A novel described by its author as the "inner record" of a woman's life is hardly the first choice for a sensational stage adaptation. But British playwright Helen Edmundson and members of Shared Experience, the renowned English theatre collective, have transformed George Eliot's 1860 novel, The Mill on the Floss, into a breathtaking journey through the evolution of gender-based social and moral codes in Victorian England.

Edmundson's 1994 adaptation made its North American debut last night at the Premiere Dance Theatre (apparently renamed Groome Capital.com Stage for the World Stage Festival) in a Soulpepper Theatre Company production, directed by Robin Phillips.

Set in rural England, The Mill on the Floss explores the intertwining lives of Maggie Tulliver, a precocious child and intellectually gifted woman, and her implacable older brother Tom. You'll be forgiven for thinking of them as the Lisa and Bart Simpson of their day, but this is a remarkably intense adaptation that, overall, remains faithful to the essence of the original.

"What's so great about this adaptation," says cast member Tom McCamus, "is that they don't try to just tell the story. They chose to take aspects of the book and dramatize them." With that in mind, The Mill on the Floss features three different Maggies, each representing an aspect of the character's life -- intellectual, sensual or spiritual -- and each played by a different actor. It's an innovative approach that sidesteps awkward techniques common in stage adaptations of novels -- straightforward narration or direct address to the audience -- but comes with its own problems.

"It's liberating to share her with three actors," says Julia Arkos, who plays the "second" Maggie (alongside Torri Higginson and Brenda Robbins). "At times we're onstage together and someone will represent a certain aspect of you, so you don't have to worry about showing that side. But it's also difficult because you have to pick up the ball where somebody else left off."

While the triple dose of Maggie addresses the problem of dramatizing the character's inner feelings, it doesn't go far enough in making the older Maggie more palatable to modern audiences. Maggie's life of renunciation, her denial of passion and unwavering commitment to moral duty creates an extreme character.

The task of reawakening Maggie's passionate nature rests on McCamus' character, Stephen Guest. A member of the upper class, Stephen is instantly attracted to Maggie -- a woman who is his social inferior but his moral superior.

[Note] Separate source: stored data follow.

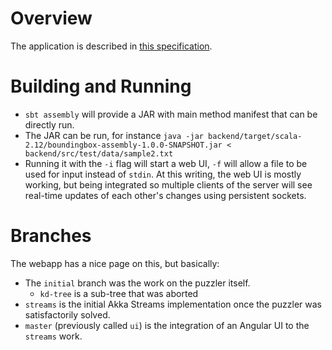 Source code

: # Overview
The application is described in [this specification](./BoundingBox.md).

# Building and Running
* `sbt assembly` will provide a JAR with main method manifest that can be directly run.
* The JAR can be run, for instance `java -jar backend/target/scala-2.12/boundingbox-assembly-1.0.0-SNAPSHOT.jar < backend/src/test/data/sample2.txt`
* Running it with the `-i` flag will start a web UI, `-f` will allow a file to be used for input instead of `stdin`. At this writing, the web UI is mostly working, but being integrated so multiple clients of the server will see real-time updates of each other's changes using persistent sockets.

# Branches
The webapp has a nice page on this, but basically:
* The `initial` branch was the work on the puzzler itself.
  * `kd-tree` is a sub-tree that was aborted
* `streams` is the initial Akka Streams implementation once the puzzler was satisfactorily solved.
* `master` (previously called `ui`) is the integration of an Angular UI to the `streams` work.
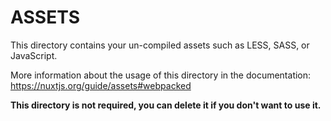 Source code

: # ASSETS

This directory contains your un-compiled assets such as LESS, SASS, or JavaScript.

More information about the usage of this directory in the documentation: https://nuxtjs.org/guide/assets#webpacked

**This directory is not required, you can delete it if you don't want to use it.**
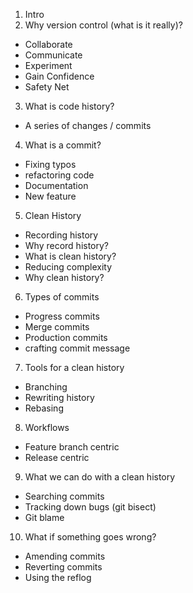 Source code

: 1. Intro
2. Why version control (what is it really)?
  * Collaborate
  * Communicate
  * Experiment
  * Gain Confidence
  * Safety Net
3. What is code history?
  * A series of changes / commits
4. What is a commit?
  * Fixing typos
  * refactoring code
  * Documentation
  * New feature
5. Clean History
  * Recording history
  * Why record history?
  * What is clean history?
  * Reducing complexity
  * Why clean history?
6. Types of commits
  * Progress commits
  * Merge commits
  * Production commits
  * crafting commit message
7. Tools for a clean history
  * Branching
  * Rewriting history
  * Rebasing
8. Workflows
  * Feature branch centric
  * Release centric
9. What we can do with a clean history
  * Searching commits
  * Tracking down bugs (git bisect)
  * Git blame
10. What if something goes wrong?
  * Amending commits
  * Reverting commits
  * Using the reflog

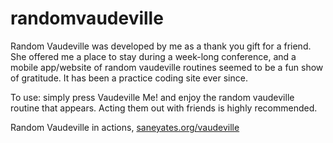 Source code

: # randomvaudeville
Random Vaudeville was developed by me as a thank you gift for a friend. She offered me a place to stay during a week-long conference, and a mobile app/website of random vaudeville routines seemed to be a fun show of gratitude. It has been a practice coding site ever since.

To use: simply press Vaudeville Me! and enjoy the random vaudeville routine that appears. Acting them out with friends is highly recommended.

Random Vaudeville in actions, [saneyates.org/vaudeville](http://saneyates.org/vaudeville/)
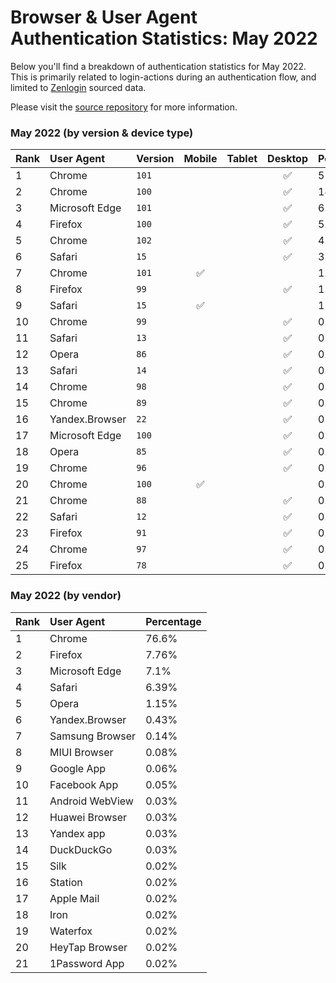 # Browser & User Agent Authentication Statistics: May 2022

Below you'll find a breakdown of authentication statistics for
May 2022. This is primarily related to login-actions during an
authentication flow, and limited to <a href="https://zenlogin.co"/>Zenlogin</a>
sourced data.

Please visit the
<a href="https://github.com/zenlogin/browser-user-agent-authentication-statistics">source repository</a>
for more information.

### May 2022 (by version & device type)
| Rank | User Agent | Version | Mobile | Tablet | Desktop | Percentage |
| :--- | :--- | :--- | :---: | :---: | :---: | :--- |
| 1 | Chrome | `101` | | | ✅ | 51.7% |
| 2 | Chrome | `100` | | | ✅ | 14.02% |
| 3 | Microsoft Edge | `101` | | | ✅ | 6.64% |
| 4 | Firefox | `100` | | | ✅ | 5.61% |
| 5 | Chrome | `102` | | | ✅ | 4.68% |
| 6 | Safari | `15` | | | ✅ | 3.77% |
| 7 | Chrome | `101` | ✅ | | | 1.97% |
| 8 | Firefox | `99` | | | ✅ | 1.32% |
| 9 | Safari | `15` | ✅ | | | 1% |
| 10 | Chrome | `99` | | | ✅ | 0.78% |
| 11 | Safari | `13` | | | ✅ | 0.68% |
| 12 | Opera | `86` | | | ✅ | 0.67% |
| 13 | Safari | `14` | | | ✅ | 0.54% |
| 14 | Chrome | `98` | | | ✅ | 0.46% |
| 15 | Chrome | `89` | | | ✅ | 0.45% |
| 16 | Yandex.Browser | `22` | | | ✅ | 0.41% |
| 17 | Microsoft Edge | `100` | | | ✅ | 0.35% |
| 18 | Opera | `85` | | | ✅ | 0.33% |
| 19 | Chrome | `96` | | | ✅ | 0.29% |
| 20 | Chrome | `100` | ✅ | | | 0.27% |
| 21 | Chrome | `88` | | | ✅ | 0.24% |
| 22 | Safari | `12` | | | ✅ | 0.19% |
| 23 | Firefox | `91` | | | ✅ | 0.18% |
| 24 | Chrome | `97` | | | ✅ | 0.18% |
| 25 | Firefox | `78` | | | ✅ | 0.16% |

### May 2022 (by vendor)
| Rank | User Agent | Percentage |
| :--- | :--- | :--- |
| 1 | Chrome | 76.6% |
| 2 | Firefox | 7.76% |
| 3 | Microsoft Edge | 7.1% |
| 4 | Safari | 6.39% |
| 5 | Opera | 1.15% |
| 6 | Yandex.Browser | 0.43% |
| 7 | Samsung Browser | 0.14% |
| 8 | MIUI Browser | 0.08% |
| 9 | Google App | 0.06% |
| 10 | Facebook App | 0.05% |
| 11 | Android WebView | 0.03% |
| 12 | Huawei Browser | 0.03% |
| 13 | Yandex app | 0.03% |
| 14 | DuckDuckGo | 0.03% |
| 15 | Silk | 0.02% |
| 16 | Station | 0.02% |
| 17 | Apple Mail | 0.02% |
| 18 | Iron | 0.02% |
| 19 | Waterfox | 0.02% |
| 20 | HeyTap Browser | 0.02% |
| 21 | 1Password App | 0.02% |
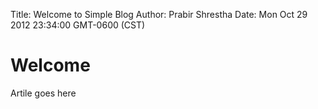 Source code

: Title: Welcome to Simple Blog
Author: Prabir Shrestha
Date: Mon Oct 29 2012 23:34:00 GMT-0600 (CST)

# Welcome

Artile goes here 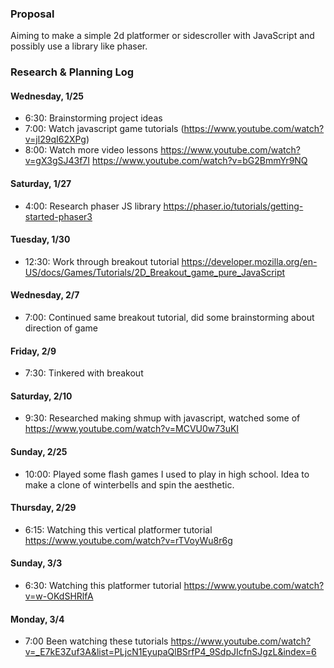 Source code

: ### Proposal

Aiming to make a simple 2d platformer or sidescroller with JavaScript and possibly use a library like phaser. 

### Research & Planning Log
#### Wednesday, 1/25
* 6:30: Brainstorming project ideas
* 7:00: Watch javascript game tutorials (https://www.youtube.com/watch?v=jl29qI62XPg)
* 8:00: Watch more video lessons https://www.youtube.com/watch?v=gX3gSJ43f7I https://www.youtube.com/watch?v=bG2BmmYr9NQ
#### Saturday, 1/27 
* 4:00: Research phaser JS library https://phaser.io/tutorials/getting-started-phaser3
#### Tuesday, 1/30
* 12:30: Work through breakout tutorial https://developer.mozilla.org/en-US/docs/Games/Tutorials/2D_Breakout_game_pure_JavaScript
#### Wednesday, 2/7
* 7:00: Continued same breakout tutorial, did some brainstorming about direction of game
#### Friday, 2/9 
* 7:30: Tinkered with breakout 
#### Saturday, 2/10
* 9:30: Researched making shmup with javascript, watched some of https://www.youtube.com/watch?v=MCVU0w73uKI
#### Sunday, 2/25 
* 10:00: Played some flash games I used to play in high school. Idea to make a clone of winterbells and spin the aesthetic. 
#### Thursday, 2/29
* 6:15: Watching this vertical platformer tutorial https://www.youtube.com/watch?v=rTVoyWu8r6g
#### Sunday, 3/3
* 6:30: Watching this platformer tutorial https://www.youtube.com/watch?v=w-OKdSHRlfA
#### Monday, 3/4
* 7:00 Been watching these tutorials https://www.youtube.com/watch?v=_E7kE3Zuf3A&list=PLjcN1EyupaQlBSrfP4_9SdpJIcfnSJgzL&index=6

"It's her independent spirit," McCamus says, explaining Stephen's attraction to Maggie. "I truly think he loves her with all his heart and soul. But he's still a member of a privileged class, and if they were to get married, he would have his way and stop her from being the thing that he actually loves."

The Maggie and Stephen affair is one of several models for romantic relationships The Mill on the Floss examines. The incestuous implications of Maggie's relationship with Tom -- hinted at on a subliminal level in the novel -- are more pronounced in this adaptation. If Eliot's novel is the product of the conservative Victorian era, this version -- with its exploration of sexual taboos -- is very much about the 1990s.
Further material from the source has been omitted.